Exercise description
Your answer should be the lines of the listing that contain the word "label".
⟨
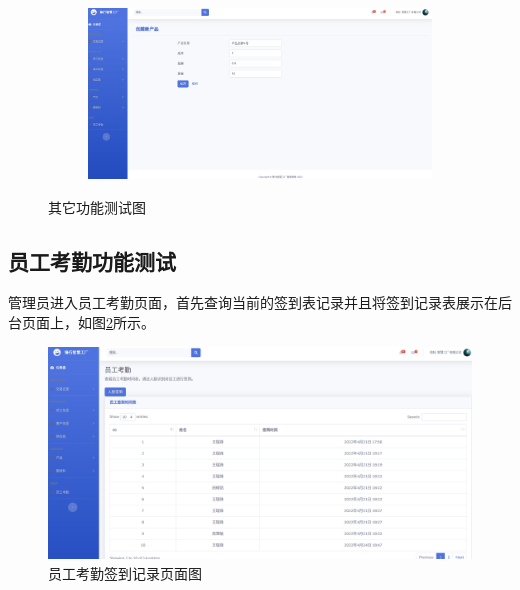 \begin{figure}[H]
\begin{subfigure}{.35\textwidth}
    \end{subfigure}
    \qquad
    \begin{subfigure}{.35\textwidth}
        \centering
        \includegraphics[width=\textwidth]{figures/6addnewproduct.png}
    \end{subfigure}
    \caption{其它功能测试图}
    \label{fig:otstst}
\end{figure}

\subsection{员工考勤功能测试}

管理员进入员工考勤页面，首先查询当前的签到表记录并且将签到记录表展示在后台页面上，如图\ref{fig:empleatdc}所示。

\begin{figure}[H]
    \centering
    \includegraphics[width=.75\textwidth]{figures/6employeeattendance.png}
    \caption{员工考勤签到记录页面图}
    \label{fig:empleatdc}
\end{figure}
⟩
Expected output
    \label{fig:otstst}
    \label{fig:empleatdc}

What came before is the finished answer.